# The problem:
The string "documentclass" appears in some lines of the entries that follow; copy each such line.

━━━ Raw data ━━━

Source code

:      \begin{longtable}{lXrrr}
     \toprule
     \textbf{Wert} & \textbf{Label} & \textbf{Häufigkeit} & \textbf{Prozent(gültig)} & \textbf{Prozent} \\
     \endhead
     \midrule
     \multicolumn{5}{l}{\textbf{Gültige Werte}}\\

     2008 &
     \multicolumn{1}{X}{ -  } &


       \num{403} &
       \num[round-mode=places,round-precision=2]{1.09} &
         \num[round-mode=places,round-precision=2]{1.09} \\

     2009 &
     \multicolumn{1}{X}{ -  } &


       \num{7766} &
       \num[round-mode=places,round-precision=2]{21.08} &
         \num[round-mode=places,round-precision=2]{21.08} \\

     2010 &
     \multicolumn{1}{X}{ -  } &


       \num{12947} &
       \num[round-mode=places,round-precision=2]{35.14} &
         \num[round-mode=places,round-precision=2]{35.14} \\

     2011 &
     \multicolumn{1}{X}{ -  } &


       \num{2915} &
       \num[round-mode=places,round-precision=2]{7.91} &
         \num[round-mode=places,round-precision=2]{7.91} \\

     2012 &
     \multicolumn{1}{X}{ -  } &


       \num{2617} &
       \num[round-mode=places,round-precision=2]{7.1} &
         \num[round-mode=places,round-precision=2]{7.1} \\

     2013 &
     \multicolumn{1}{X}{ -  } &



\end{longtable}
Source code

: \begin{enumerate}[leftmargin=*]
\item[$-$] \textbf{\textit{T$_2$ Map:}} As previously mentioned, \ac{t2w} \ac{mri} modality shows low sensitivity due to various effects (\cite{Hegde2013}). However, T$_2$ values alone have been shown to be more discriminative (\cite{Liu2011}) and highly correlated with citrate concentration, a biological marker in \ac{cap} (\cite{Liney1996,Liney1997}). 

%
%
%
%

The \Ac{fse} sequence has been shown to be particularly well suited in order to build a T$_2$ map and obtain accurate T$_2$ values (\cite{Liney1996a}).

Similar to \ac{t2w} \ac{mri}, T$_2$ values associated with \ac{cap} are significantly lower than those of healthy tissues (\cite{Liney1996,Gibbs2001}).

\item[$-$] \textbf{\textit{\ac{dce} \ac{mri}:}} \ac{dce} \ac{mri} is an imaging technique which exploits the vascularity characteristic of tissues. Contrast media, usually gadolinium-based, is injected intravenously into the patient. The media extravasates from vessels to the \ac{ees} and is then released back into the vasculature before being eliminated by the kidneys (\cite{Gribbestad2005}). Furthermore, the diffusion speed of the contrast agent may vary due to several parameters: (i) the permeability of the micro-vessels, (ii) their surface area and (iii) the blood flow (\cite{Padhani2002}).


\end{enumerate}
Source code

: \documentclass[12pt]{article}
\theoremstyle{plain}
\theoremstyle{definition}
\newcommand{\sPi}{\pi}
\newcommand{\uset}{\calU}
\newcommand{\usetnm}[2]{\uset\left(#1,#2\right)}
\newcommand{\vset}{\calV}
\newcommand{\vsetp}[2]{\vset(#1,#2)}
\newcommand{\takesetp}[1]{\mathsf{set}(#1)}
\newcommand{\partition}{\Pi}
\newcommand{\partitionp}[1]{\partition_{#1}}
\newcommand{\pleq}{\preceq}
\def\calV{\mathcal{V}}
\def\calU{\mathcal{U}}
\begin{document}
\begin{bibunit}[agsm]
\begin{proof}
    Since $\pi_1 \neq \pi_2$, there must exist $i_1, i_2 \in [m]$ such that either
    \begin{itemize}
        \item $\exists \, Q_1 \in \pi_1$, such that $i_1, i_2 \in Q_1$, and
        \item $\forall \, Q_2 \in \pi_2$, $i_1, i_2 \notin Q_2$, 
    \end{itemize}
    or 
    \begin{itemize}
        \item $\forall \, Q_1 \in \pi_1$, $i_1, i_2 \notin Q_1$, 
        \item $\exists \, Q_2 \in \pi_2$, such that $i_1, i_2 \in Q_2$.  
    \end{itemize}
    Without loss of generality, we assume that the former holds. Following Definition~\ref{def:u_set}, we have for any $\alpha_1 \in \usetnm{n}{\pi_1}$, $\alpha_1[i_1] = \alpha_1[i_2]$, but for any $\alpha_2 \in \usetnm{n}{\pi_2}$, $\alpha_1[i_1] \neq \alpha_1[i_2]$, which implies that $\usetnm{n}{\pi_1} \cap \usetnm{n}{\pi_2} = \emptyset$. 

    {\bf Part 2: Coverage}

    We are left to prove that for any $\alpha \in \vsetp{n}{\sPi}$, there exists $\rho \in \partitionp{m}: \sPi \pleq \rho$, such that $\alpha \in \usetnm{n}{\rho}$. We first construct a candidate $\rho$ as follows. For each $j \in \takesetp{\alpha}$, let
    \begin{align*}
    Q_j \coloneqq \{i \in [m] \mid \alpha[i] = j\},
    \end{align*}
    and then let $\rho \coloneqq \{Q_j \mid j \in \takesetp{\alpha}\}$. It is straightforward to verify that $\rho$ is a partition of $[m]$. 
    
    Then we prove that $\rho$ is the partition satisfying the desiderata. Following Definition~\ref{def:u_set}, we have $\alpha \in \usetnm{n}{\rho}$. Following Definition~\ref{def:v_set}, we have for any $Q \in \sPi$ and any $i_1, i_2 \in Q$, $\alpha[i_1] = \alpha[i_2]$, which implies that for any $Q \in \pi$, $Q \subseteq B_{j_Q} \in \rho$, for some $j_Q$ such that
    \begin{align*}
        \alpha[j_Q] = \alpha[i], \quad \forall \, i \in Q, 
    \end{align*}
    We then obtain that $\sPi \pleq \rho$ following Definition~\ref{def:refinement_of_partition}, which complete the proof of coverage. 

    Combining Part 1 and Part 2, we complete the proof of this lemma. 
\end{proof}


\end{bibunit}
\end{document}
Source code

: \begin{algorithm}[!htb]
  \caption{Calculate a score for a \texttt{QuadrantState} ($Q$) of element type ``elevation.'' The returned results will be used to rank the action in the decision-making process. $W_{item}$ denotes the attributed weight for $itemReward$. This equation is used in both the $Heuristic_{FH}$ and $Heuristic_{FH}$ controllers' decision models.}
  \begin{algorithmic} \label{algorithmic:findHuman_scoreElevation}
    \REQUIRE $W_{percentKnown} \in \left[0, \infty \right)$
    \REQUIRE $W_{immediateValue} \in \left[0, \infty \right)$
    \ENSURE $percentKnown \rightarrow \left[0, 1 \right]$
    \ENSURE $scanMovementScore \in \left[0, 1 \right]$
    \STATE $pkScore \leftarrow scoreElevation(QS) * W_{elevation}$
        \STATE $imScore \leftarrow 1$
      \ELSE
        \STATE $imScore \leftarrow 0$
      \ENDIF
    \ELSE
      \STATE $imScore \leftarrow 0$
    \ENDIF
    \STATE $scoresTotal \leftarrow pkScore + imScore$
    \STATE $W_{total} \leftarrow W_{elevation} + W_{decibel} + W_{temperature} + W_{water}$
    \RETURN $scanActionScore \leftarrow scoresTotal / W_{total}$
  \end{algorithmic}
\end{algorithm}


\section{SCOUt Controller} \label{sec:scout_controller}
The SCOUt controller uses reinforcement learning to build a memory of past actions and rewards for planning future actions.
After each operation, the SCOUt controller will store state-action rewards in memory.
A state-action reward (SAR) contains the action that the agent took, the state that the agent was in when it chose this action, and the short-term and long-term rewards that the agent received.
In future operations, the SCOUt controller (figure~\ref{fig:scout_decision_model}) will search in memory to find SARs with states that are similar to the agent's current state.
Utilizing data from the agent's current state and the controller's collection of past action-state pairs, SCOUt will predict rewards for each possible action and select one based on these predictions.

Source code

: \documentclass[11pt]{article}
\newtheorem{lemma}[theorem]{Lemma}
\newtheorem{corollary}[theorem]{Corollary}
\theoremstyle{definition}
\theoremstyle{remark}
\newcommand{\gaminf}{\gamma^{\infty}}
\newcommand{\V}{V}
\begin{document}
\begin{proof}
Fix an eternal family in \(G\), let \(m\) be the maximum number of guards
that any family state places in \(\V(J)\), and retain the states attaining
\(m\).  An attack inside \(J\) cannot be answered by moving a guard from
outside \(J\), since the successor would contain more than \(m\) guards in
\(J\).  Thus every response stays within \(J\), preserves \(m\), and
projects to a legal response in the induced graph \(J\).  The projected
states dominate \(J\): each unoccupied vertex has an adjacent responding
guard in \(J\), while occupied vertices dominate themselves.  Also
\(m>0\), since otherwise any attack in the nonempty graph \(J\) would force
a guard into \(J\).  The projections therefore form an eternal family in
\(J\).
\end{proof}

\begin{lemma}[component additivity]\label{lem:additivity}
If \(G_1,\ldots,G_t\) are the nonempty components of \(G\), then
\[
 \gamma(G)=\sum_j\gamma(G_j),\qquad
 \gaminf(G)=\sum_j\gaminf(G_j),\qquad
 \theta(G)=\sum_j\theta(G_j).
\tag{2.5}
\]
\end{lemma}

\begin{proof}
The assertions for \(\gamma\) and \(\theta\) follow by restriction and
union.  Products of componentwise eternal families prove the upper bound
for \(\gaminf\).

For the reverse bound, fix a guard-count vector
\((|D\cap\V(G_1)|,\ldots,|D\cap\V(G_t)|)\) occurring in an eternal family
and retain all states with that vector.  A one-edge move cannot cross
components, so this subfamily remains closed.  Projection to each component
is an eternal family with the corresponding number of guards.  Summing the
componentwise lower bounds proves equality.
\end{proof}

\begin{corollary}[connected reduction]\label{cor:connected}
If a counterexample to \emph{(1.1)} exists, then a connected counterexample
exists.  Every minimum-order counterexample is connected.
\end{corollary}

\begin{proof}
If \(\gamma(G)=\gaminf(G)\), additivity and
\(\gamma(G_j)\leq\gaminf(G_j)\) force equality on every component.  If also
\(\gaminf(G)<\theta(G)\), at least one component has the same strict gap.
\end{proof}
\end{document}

━━━

# Answer for the task:
: \documentclass[12pt]{article}
: \documentclass[11pt]{article}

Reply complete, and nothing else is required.